I think there is a case for abandoning the calling frequency concept during contests.
1. If all stations want to use one frequency for calling CQ, there must be a queue. Why a queue on a band with hundreds of KHz of free space?
2. If just one station decides to run a contact on that frequency, all others must wait. see 1.
3. If there is a mixture of technical capability, ie. power, location, antenna gain, quality of fittings combining to give variations in range capability of the stations in any area, the use of the calling frequency by the stations with less technical capability makes it useless for the others. A couple of stations running 20w to discones can make the frequency useless to everyone else until they complete their contacts. And if they don’t hear the dx, won’t they simply call CQ again?
4. There is also the “hidden transmitter” problem. eg. two well located stations 600km apart are capable of a contact on 2m. Unless they happen to call on a frequency free of interference from lower powered/equipped stations calling CQ (randomly and without asking QRL? first) * they will never make initial contact. So they cannot possibly use a “calling frequency” even to make initial contact, because they won’t hear each other beneath the qrm even from a city 300km away.
5. As has been observed by many others, notably a recent vhf column in QST, most contacts made on the bands above 144 arise by “throws” from 144. There are few random contacts made by calling cq on the higher bands. This makes it sensible to use the same offset on the higher band as is in use on the lower band. Eg. contact on 144.180, then 432.180, 1296.180 etc. if you go to 432.160 you may well run into others who moved up from 144.160. If you use .150 you may well be QRMd by someone calling CQ and the odds are they won’t be aware of your dx contact.
These are just the beginning and I’m sure everyone who has ever been on a decent hill in one of these contests would have other examples and scenarios.

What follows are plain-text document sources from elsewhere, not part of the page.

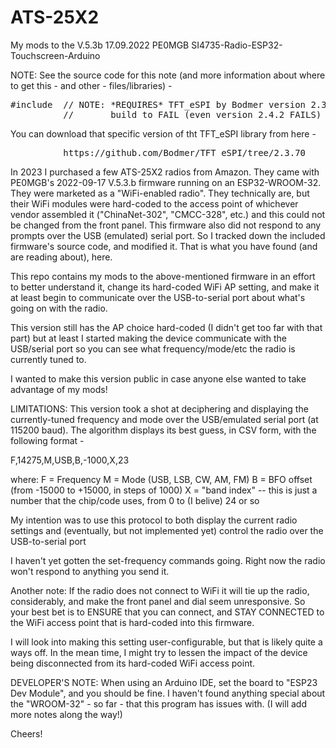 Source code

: # ATS-25X2
My mods to the V.5.3b 17.09.2022 PE0MGB SI4735-Radio-ESP32-Touchscreen-Arduino



NOTE: See the source code for this note (and more information about where to get this - and other - files/libraries) -
<pre>
#include <TFT_eSPI.h> // NOTE: *REQUIRES* TFT_eSPI by Bodmer version 2.3.70 - Attempting to upgrade to newer versions causes this
          //       build to FAIL (even version 2.4.2 FAILS)
</pre>
You can download that specific version of tht TFT_eSPI library from here -
<pre>
          https://github.com/Bodmer/TFT_eSPI/tree/2.3.70
</pre>


In 2023 I purchased a few ATS-25X2 radios from Amazon. They came with PE0MGB's 2022-09-17 V.5.3.b firmware running on an ESP32-WROOM-32. They were marketed as a "WiFi-enabled radio". They technically are, but their WiFi modules were hard-coded to the access point of whichever vendor assembled it ("ChinaNet-302", "CMCC-328", etc.) and this could not be changed from the front panel. This firmware also did not respond to any prompts over the USB (emulated) serial port. So I tracked down the included firmware's source code, and modified it.  That is what you have found (and are reading about), here.

This repo contains my mods to the above-mentioned firmware in an effort to better understand it, change its hard-coded WiFi AP setting, and make it at least begin to communicate over the USB-to-serial port about what's going on with the radio.

This version still has the AP choice hard-coded (I didn't get too far with that part) but at least I started making the device communicate with the USB/serial port so you can see what frequency/mode/etc the radio is currently tuned to.


I wanted to make this version public in case anyone else wanted to take advantage of my mods!

LIMITATIONS: This version took a shot at deciphering and displaying the currently-tuned frequency and mode over the USB/emulated serial port (at 115200 baud). The algorithm displays its best guess, in CSV form, with the following format -

F,14275,M,USB,B,-1000,X,23

where:
      F = Frequency
      M = Mode (USB, LSB, CW, AM, FM)
      B = BFO offset (from -15000 to +15000, in steps of 1000)
      X = "band index" -- this is just a number that the chip/code uses, from 0 to (I belive) 24 or so

My intention was to use this protocol to both display the current radio settings and (eventually, but not implemented yet) control the radio over the USB-to-serial port

I haven't yet gotten the set-frequency commands going. Right now the radio won't respond to anything you send it.

Another note: If the radio does not connect to WiFi it will tie up the radio, considerably, and make the front panel and dial seem unresponsive.  So your best bet is to ENSURE that you can connect, and STAY CONNECTED to the WiFi access point that is hard-coded into this firmware.

I will look into making this setting user-configurable, but that is likely quite a ways off. In the mean time, I might try to lessen the impact of the device being disconnected from its hard-coded WiFi access point.

DEVELOPER'S NOTE: When using an Arduino IDE, set the board to "ESP23 Dev Module", and you should be fine. I haven't found anything special about the "WROOM-32" - so far - that this program has issues with. (I will add more notes along the way!)

Cheers!

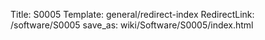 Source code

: Title: S0005
Template: general/redirect-index
RedirectLink: /software/S0005
save_as: wiki/Software/S0005/index.html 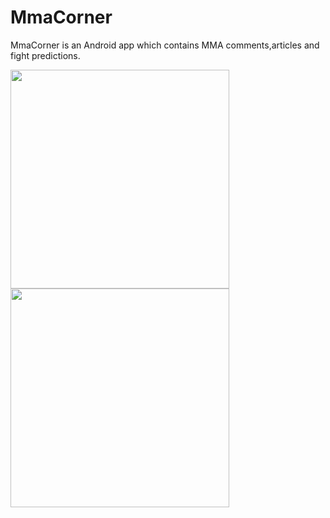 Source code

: # MmaCorner

MmaCorner is an Android app which contains MMA comments,articles and fight predictions.

<img src="PrevImg/First.png"  width= "350">

<img src="PrevImg/Second.png"  width= "350">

The only situation where net frequencies or calling frequencies are practical is where there is a very low level of activity, or a very low possibility of contacts, making it vital that frequencies are co-ordinated. The EME and MS operators need coordination or they would never get anywhere (though modern SDR receivers are making that less necessary than it has traditionally been). But for a contest, where there is a wide range of stations operating, with plenty of opportunity to work the higher and medium powered stations at good distances, a calling frequency creates QRM, sends the wrong message to new operators and hinders contact rates.
A comparison with HF operating techniques is useful. Imagine too how the operators on 40m would react to being told they need to make contact first on 7050, then QSY up the band. They would simply say, don’t be silly, that will never work. They would be right.